Я был твердо уверен, что тут есть какая-то тайна, которую отгадать страшно, и получил в этом еще большее удостоверение, когда в избу с надворья, в облаке морозного пара, вошла вдова Аграфена.
Она посмотрела на свою умершую девочку и на всех, которые ее укладывали «под святые», и молча, с совершенно бесчувственным лицом, пошла в противуположную сторону к печи и стала греть возле нее руки.
В это время опять вошла матушка, неся в руках детскую рубашечку с голубою лентою. Увидя Аграфену, матушка тронула ее за плечо и сердито показала ей на мертвого ребенка.
Аграфена посмотрела и опять ни слова не отвечала.
– Видишь или нет? – строго спросила матушка, и только тут Аграфена ответила ей дерзко:
– Что видеть-то?.. Ну и вижу!
– Это твой ведь ребенок?
– Ну и мой!

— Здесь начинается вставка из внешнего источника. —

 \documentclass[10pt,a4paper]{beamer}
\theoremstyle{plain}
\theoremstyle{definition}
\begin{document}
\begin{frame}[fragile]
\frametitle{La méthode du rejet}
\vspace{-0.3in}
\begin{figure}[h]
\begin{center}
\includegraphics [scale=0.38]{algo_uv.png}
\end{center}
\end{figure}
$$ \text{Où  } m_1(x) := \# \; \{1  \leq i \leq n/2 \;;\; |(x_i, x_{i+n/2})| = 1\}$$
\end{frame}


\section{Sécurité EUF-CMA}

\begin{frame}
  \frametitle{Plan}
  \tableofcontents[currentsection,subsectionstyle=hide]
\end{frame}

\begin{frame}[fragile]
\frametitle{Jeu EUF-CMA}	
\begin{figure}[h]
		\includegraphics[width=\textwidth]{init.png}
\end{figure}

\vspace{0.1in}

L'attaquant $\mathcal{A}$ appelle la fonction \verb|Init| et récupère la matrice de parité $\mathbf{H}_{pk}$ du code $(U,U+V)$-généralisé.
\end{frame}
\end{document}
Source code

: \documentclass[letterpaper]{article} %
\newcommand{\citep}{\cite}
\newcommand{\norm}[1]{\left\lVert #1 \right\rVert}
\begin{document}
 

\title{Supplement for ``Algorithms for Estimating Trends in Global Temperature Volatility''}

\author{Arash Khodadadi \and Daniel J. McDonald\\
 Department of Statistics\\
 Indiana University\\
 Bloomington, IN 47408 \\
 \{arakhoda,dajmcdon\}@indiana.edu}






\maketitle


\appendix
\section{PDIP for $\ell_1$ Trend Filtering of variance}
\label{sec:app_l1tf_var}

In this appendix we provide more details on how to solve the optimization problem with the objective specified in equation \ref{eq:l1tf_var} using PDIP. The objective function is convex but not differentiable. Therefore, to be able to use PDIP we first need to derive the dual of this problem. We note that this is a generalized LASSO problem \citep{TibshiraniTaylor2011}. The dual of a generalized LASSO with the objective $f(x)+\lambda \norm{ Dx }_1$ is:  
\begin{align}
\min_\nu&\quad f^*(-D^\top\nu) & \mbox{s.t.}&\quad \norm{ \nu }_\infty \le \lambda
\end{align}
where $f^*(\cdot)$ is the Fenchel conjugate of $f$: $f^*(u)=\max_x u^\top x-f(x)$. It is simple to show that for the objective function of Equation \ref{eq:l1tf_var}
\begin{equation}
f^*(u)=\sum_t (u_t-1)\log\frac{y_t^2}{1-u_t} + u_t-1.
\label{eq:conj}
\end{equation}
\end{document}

Что ж такое? Был мой, а теперь пускай будет божий! Господь его принял, и слава богу.
– Ты бесчувственная!
– Ну так что ж такое, хоть и бесчувственная!.. Бог взял дитя – что тут еще чувствовать! Его воля.
Матзшка покачала головою и, погрозив Аграфене пальцем, вышла и унесла с собою на груди шапочку Митрофания; а как только барыня ушла, Аграфена подошла к девушкам и, обхватив их всех трех сразу одной охапкой, толкнула к дверям и сказала:
– Сгиньте, доносчицы!
Я не трогался и не шевелился.
Аграфена меня не замечала: она стала возле Васёнки, послюнила пальцы и этими пальцами разгладила ей на лобике ее льняные волоса, потом вдруг икнула, опустилась на лавку, и у нее полились слезы; но это было недолго: она вытерла лицо грязной тряпкой и подошла к стоявшей в углу коробье.
Здесь она увидала меня и, казалось, немного удивилась, но, однако, не сказала мне ни слова, а, порывшись в коробье, достала оттуда конец полотна, нитки и наперсток и пошла к столу, чтобы что-то кроить, но в это время в избу вбежала девочка Агашка и сказала, что мать моя сама пришлет Васёнке саван и покровец.
Аграфена ничего не ответила, но завернула нитки и ножницы опять в полотно и снова все это положила в коробью, и тут, нагнувшись над коробьею, вдруг зарыдала.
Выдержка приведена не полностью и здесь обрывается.